SVI Calculation for Customized Boundaries with findSVI package

An example using US commuting zones for 2020

Author

Heli Xu

Published

April 29, 2024

Here we are using commuting zones as an example to demonstrate the new feature in findSVI r package to support user-defined boundaries for SVI calculation.

The current CRAN version of findSVI package supports all Census geographies, and census data retrieval and SVI calculation are performed at the same geographic level. For users that would like to calculate SVI at additional geographic levels in which the Census geographies are fully nested, we are incorporating a new function get_svi_x() to calculate SVI for customized boundaries.

First we are installing the package via github customized-boundaries branch and loading the packages needed.

Code
devtools::install_github("heli-xu/findSVI@customized-boundaries")
Code
library(dplyr)
library(findSVI)
library(sf)
library(reactable)
library(ggplot2)
library(cowplot)
library(stringr)
library(readr)
library(tidyr)

Quick Rundown

The general workflow of SVI calculation at a customized geographic level:

  • Input to supply: a year and a customized geogrpahic level of interest, and a crosswalk between a Census geographic level and the customized level.

  • Retrieve ACS data at a Census geographic level using get_census_data() with exp = TRUE.
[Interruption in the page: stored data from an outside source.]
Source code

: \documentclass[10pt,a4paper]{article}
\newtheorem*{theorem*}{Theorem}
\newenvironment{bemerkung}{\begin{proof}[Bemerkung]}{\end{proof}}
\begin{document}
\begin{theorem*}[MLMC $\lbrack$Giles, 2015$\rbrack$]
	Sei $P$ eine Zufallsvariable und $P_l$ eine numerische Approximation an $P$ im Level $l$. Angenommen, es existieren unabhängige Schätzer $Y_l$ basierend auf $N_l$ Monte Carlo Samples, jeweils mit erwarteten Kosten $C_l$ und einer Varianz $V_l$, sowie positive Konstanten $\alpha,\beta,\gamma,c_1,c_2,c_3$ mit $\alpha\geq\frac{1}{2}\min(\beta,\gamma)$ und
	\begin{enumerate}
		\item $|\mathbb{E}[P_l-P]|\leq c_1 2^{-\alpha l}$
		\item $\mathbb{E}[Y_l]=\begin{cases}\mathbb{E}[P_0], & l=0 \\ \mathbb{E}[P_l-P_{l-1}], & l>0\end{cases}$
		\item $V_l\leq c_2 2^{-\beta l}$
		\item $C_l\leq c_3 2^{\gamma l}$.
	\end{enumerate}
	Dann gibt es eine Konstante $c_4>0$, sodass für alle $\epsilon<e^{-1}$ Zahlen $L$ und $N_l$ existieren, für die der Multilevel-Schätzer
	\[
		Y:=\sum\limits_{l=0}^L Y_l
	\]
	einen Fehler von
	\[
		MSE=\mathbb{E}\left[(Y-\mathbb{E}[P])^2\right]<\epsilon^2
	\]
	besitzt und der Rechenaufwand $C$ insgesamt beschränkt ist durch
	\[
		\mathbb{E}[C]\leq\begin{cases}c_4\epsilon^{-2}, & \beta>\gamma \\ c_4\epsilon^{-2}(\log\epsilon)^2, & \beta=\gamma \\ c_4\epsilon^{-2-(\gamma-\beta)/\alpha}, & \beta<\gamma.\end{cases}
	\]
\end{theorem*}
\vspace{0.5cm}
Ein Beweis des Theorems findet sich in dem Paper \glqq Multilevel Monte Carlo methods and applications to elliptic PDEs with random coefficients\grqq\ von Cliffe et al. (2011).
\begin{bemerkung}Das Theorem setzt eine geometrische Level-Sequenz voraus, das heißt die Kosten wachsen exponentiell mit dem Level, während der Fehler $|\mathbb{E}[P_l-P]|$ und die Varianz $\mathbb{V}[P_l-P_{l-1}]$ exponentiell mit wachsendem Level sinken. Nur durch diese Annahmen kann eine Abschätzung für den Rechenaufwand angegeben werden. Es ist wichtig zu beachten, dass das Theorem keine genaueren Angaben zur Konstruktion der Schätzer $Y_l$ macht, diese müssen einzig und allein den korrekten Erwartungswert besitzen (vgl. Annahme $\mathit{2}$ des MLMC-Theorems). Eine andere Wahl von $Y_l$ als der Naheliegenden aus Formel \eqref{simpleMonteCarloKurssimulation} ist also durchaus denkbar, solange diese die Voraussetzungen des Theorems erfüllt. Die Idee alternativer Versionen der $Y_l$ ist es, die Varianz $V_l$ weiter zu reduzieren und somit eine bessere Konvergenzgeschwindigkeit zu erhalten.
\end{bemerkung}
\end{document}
  • Supply the data and crosswalk in get_svi_x() to aggregate data from the Census geographic level to the customized level and calculate SVI.

For example, to calculate SVI with geometries for US commuting zones (that are consisted of counties) for 2020, we can use the following:

Code
data_geo <- get_census_data(
  year = 2020, 
  geography = "county",
  geometry = TRUE,
  exp = TRUE
)
Code
svi_geo <- get_svi_x(
  year = 2020,
  data = data_geo,
  xwalk = cty_cz_2020_xwalk #county-commuting zone crosswalk
)

To visualize the overall SVI for each CZ in the US (the higher the SVI, the more vulnerable a community is considered):

Code
continent <- ggplot()+ 
  geom_sf(data = svi_geo, aes(fill = RPL_themes))+
  coord_sf(xlim = c(-130, -60), ylim = c(23, 50)) +  
  # Adjust xlim and ylim to focus on continental US
  scale_fill_viridis_c(option = "inferno", direction = -1) +
  labs(
    title = "Social Vulnerability Index of US Commuting Zones (2020)",
    caption = "Data source: Census ACS and https://sites.psu.edu/psucz/",
    fill = "Overall SVI"
    ) +
  theme_minimal()+
  theme(
    plot.title = element_text(face = "bold", hjust = 0.5),
    plot.caption = element_text(size = 8),
    axis.text = element_blank(),
    panel.grid = element_blank(),
    legend.key.size = unit(0.5, "cm"),
    legend.position = "inside",
    legend.position.inside = c(0.9, 0.3),
    legend.frame = element_rect(color = "white", linewidth = 1),
    #legend.background = element_rect(color = "black"),
    legend.box.background = element_rect(color = "black"),
    legend.box.margin = margin(0,1,3,0, unit = "mm")
  )

#Alaska
inset_ak <- ggplot() +
  geom_sf(data = svi_geo, aes(fill = RPL_themes)) +
  coord_sf(xlim = c(-179.5,-130), ylim = c(51.2, 71.5)) +
  scale_fill_viridis_c(option = "inferno", direction = -1) +
  theme_minimal()+
  theme(
    axis.text = element_blank(),
    panel.grid = element_blank(),
    legend.position = "none"
  )

#Hawaii
inset_hi <- ggplot()+ 
  geom_sf(data = svi_geo, aes(fill = RPL_themes))+
  coord_sf(xlim = c(-178.3, -154.8), ylim = c(18.9, 28.5)) +  
  scale_fill_viridis_c(option = "inferno", direction = -1) +
  theme_minimal()+
  theme(
    axis.text = element_blank(),
    panel.grid = element_blank(),
    legend.position = "none"
  )

ggdraw(continent) + 
  draw_plot(inset_ak, -0.3, -0.3, scale = 0.3) +
  draw_plot(inset_hi, -0.2, -0.3, scale = 0.3)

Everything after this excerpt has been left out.